▸ What the task asks
Your task is to copy the lines of the data below from the line holding "We present a" through the line holding "The core of", inclusive, exactly and with nothing added.

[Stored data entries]
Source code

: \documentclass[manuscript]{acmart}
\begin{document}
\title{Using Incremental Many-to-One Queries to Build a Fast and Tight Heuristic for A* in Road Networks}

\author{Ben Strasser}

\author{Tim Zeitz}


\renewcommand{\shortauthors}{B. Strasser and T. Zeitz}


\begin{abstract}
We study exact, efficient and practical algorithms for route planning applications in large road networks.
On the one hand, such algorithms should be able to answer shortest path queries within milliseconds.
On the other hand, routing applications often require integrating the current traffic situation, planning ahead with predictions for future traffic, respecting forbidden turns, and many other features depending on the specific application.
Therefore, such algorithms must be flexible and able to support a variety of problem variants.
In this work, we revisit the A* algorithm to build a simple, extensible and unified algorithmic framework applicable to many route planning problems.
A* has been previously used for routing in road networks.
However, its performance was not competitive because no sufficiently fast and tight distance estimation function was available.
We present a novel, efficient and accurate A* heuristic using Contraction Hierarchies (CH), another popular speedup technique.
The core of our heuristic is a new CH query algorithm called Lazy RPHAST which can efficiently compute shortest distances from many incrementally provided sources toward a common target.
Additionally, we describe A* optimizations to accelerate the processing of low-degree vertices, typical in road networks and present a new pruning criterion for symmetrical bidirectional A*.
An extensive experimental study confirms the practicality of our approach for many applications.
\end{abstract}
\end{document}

---

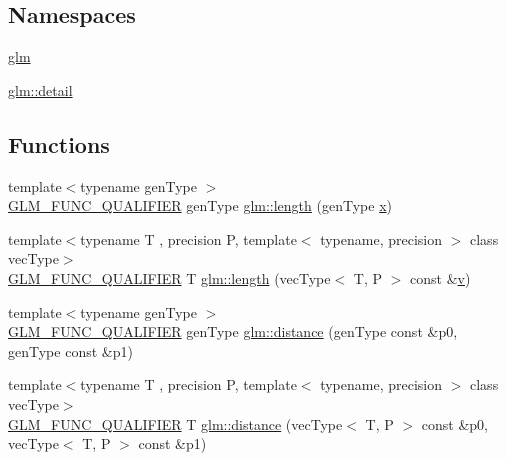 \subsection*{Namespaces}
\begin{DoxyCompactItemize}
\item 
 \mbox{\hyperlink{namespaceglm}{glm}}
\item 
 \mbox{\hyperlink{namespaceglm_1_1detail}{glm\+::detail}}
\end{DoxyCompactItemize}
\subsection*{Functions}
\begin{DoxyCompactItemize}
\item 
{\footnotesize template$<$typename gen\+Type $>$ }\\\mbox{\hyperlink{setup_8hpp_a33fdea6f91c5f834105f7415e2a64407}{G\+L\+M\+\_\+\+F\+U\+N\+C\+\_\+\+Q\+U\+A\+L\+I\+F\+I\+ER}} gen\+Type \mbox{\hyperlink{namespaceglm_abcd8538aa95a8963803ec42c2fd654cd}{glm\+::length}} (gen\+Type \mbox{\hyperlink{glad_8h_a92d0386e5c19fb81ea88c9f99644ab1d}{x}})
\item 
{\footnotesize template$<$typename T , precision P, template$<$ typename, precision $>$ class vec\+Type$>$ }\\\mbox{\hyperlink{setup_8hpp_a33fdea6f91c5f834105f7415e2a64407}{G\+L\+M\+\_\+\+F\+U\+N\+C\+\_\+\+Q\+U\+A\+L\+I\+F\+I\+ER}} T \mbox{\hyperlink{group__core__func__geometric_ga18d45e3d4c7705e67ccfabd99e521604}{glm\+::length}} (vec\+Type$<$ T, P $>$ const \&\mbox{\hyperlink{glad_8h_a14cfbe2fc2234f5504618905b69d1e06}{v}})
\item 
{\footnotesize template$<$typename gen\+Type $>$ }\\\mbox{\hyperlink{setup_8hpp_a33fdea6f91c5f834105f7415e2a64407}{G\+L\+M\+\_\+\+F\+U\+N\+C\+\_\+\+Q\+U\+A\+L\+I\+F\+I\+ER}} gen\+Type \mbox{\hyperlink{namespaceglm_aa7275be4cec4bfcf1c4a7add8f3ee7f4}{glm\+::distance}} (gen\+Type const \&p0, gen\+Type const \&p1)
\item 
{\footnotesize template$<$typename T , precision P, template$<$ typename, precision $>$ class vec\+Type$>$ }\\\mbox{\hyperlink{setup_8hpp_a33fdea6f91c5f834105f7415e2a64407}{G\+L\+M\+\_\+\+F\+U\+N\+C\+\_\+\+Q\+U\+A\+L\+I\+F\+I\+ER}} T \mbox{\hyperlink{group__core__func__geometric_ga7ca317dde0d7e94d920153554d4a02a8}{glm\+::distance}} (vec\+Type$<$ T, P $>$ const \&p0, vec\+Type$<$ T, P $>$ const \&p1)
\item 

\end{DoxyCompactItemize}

==

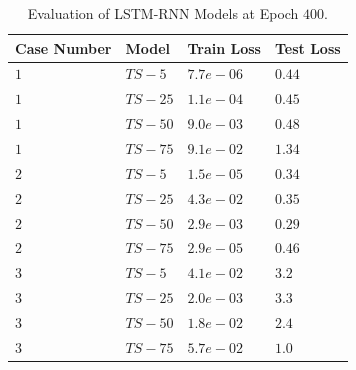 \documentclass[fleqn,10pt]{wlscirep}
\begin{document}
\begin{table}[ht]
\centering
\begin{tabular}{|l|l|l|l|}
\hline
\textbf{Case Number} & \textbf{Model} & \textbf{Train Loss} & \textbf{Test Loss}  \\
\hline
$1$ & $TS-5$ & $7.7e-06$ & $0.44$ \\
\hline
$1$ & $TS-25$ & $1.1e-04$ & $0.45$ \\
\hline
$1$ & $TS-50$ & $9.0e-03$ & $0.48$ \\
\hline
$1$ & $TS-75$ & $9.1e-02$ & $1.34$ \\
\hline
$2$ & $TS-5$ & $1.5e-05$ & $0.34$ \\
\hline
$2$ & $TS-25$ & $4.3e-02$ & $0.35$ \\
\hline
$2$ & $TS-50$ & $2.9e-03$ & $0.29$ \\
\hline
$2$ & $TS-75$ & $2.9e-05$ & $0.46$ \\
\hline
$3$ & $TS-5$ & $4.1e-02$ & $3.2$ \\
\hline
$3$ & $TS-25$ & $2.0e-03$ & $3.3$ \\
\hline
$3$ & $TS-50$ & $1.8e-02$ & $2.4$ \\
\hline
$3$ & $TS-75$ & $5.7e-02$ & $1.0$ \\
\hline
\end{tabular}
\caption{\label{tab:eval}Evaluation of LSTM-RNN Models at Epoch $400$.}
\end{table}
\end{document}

▸ Written answer
We present a novel, efficient and accurate A* heuristic using Contraction Hierarchies (CH), another popular speedup technique.
The core of our heuristic is a new CH query algorithm called Lazy RPHAST which can efficiently compute shortest distances from many incrementally provided sources toward a common target.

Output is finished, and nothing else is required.